Un sacerdote que prefiera las periferias a los centros de poder, que abandone lo superfluo para volver a la esencia, que comprenda que el mundo tiene una enorme necesidad de misericordia y que le ayude a tomar conciencia de que Dios perdona todo y a todos y que somos nosotros los que nos cansamos de pedir perdón.
Un sacerdote convencido de que la Iglesia debe ser un hospital de campaña con las puertas siempre abiertas donde se traten las heridas y no se hagan pronósticos desalentadores. Me gustaría un sacerdote que, como dice el Papa Francisco, no sea “un funcionario del Espíritu”, sino un buen samaritano que busca a los necesitados, un pastor y no un inspector del rebaño, un hombre dispuesto a ensuciarse las manos, “que no conoce los guantes”, que “no se pavonea” atraído por hacer carrera, por la vanidad o por la seducción del dinero.
Me gustaría un sacerdote que amara y respetara a las mujeres, que no las considerara solo meras asistentes menores, criadas o cuidadoras, sino criaturas maravillosas con igual dignidad e iguales derechos.

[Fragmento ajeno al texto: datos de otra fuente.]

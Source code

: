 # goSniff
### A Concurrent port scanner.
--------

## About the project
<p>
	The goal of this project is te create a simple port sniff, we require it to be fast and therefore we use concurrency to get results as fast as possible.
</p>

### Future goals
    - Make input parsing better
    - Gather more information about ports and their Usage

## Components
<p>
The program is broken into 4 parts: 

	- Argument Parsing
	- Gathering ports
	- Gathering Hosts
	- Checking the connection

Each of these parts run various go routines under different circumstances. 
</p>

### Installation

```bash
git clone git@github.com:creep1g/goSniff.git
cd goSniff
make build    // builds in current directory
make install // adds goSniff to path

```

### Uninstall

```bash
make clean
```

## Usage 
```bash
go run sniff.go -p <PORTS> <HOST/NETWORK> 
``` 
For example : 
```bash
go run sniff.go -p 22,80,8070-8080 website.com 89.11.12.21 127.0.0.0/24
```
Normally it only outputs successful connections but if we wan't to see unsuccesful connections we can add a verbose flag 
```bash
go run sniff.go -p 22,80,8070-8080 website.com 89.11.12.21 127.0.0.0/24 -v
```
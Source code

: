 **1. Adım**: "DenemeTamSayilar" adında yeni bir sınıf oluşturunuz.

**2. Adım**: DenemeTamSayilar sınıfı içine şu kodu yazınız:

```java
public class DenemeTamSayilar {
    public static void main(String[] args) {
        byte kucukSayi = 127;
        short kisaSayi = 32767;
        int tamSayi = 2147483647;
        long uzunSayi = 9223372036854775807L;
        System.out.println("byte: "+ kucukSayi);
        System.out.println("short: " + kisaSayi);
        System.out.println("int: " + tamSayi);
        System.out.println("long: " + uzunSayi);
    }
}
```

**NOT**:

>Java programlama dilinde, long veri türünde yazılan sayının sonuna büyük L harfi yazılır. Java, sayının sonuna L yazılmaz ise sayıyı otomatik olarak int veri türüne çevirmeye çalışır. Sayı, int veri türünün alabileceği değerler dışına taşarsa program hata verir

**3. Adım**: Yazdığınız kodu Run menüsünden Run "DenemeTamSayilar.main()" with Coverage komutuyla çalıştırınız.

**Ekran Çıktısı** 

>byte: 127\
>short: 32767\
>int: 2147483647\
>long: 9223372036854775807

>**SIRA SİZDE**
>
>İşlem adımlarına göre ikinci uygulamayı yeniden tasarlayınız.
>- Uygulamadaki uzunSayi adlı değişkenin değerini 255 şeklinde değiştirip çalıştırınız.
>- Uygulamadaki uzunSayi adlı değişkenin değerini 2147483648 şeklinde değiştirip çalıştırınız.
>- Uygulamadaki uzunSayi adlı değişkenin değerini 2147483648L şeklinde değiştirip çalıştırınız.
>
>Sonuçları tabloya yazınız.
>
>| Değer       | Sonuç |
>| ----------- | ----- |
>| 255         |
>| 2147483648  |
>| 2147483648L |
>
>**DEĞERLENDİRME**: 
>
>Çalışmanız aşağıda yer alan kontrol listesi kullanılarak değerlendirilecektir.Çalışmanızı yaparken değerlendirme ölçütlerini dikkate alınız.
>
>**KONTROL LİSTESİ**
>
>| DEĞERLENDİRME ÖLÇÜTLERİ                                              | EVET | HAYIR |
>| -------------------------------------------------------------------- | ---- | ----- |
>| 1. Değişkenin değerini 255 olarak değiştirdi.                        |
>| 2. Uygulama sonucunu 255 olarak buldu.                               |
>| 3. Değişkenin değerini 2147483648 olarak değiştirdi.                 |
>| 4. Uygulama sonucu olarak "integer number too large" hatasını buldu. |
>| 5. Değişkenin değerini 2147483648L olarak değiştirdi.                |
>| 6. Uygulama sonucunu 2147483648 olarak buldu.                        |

Me gustaría un sacerdote que comprendiera la grandeza y la fragilidad de las mujeres, las dificultades que encuentran, la violencia a la que son sometidas por el solo hecho de ser mujeres y las humillaciones que tienen que sufrir en muchos contextos, también dentro de la Iglesia.
Me gustaría un sacerdote con un equilibrio afectivo y madurez que le permitieran mirar, abrazar o besar a una mujer con la naturalidad de un hombre y la limpieza, inocencia y claridad de un niño. Este fue uno de los rasgos que más me fascinaba de la relación entre Juan Pablo II y las mujeres.
Me gustaría un sacerdote que nunca cometiera abuso físico, moral o de poder hacia nadie, ya sea menor, adulto vulnerable o simplemente adulto. Un sacerdote que, al hablar de los abusos de los hombres de Iglesia contra las mujeres, no dijera: “Al menos, no se trata de menores”, como si abusar de una mujer no fuera grave.
Un sacerdote que entienda, con el corazón y no solo con la cabeza, que en la Iglesia no hay hijos de primera e hijos de segunda y que hace falta valor para castigar al hijo que se equivoca, en nombre de la verdad y de la justicia.
Un sacerdote que piense que su prioridad debe ser siempre la víctima, que tiene el derecho de ser primero escuchada y creída y después ayudada a sanar.
Me gustaría un sacerdote que entienda que en la Iglesia debemos actuar siempre con transparencia porque los fieles ya no pueden tolerar mentiras y encubrimientos y porque la verdadera misión de la Iglesia es ser portadora de luz, de verdad y de justicia.
Entre los rasgos del sacerdote que me gustaría, también estarían las del “sacerdote amigo” o el “amigo sacerdote” que muchos tenemos la suerte de tener. No es el sacerdote “ideal”, sino un sacerdote de carne y hueso, con sus virtudes y sus defectos, con sus fortalezas, con sus debilidades y sus soledades, que nos escucha y a quien escuchamos y que, con el tiempo, se ha convertido en parte integral de nuestra familia.
Mi amigo sacerdote es una especie de Indiana Jones que viaja por el mundo para llevar ayuda a los más pobres: desde familias necesitadas a las que garantiza la adopción a distancia de sus hijos, pasando por los presos a los que regala un campo de fútbol, una enfermería o un lugar donde las madres encarceladas puedan tener a sus hijos, hasta el cuidado de los pacientes de SIDA a los que ofrece tratamiento, sin olvidar los que necesitan pozos, puentes, luz o casas. Una especie de Indiana Jones que hace más llevadera la vida de estas personas desafortunadas.
En definitiva, no un superhéroe que realiza milagros y hazañas extraordinarias, sino un sacerdote que huela a oveja, que se ensucie las manos, que toque la carne de Cristo, que empatice, que ayude, sin dejar jamás de rezar y de intentar hacer entender a los adictos, a prostitutas, a descartes humanos, a mujeres violadas y humilladas, que detrás de él y de sus pequeñas buenas obras, siempre está Dios, porque el buen sacerdote vive para y con Cristo.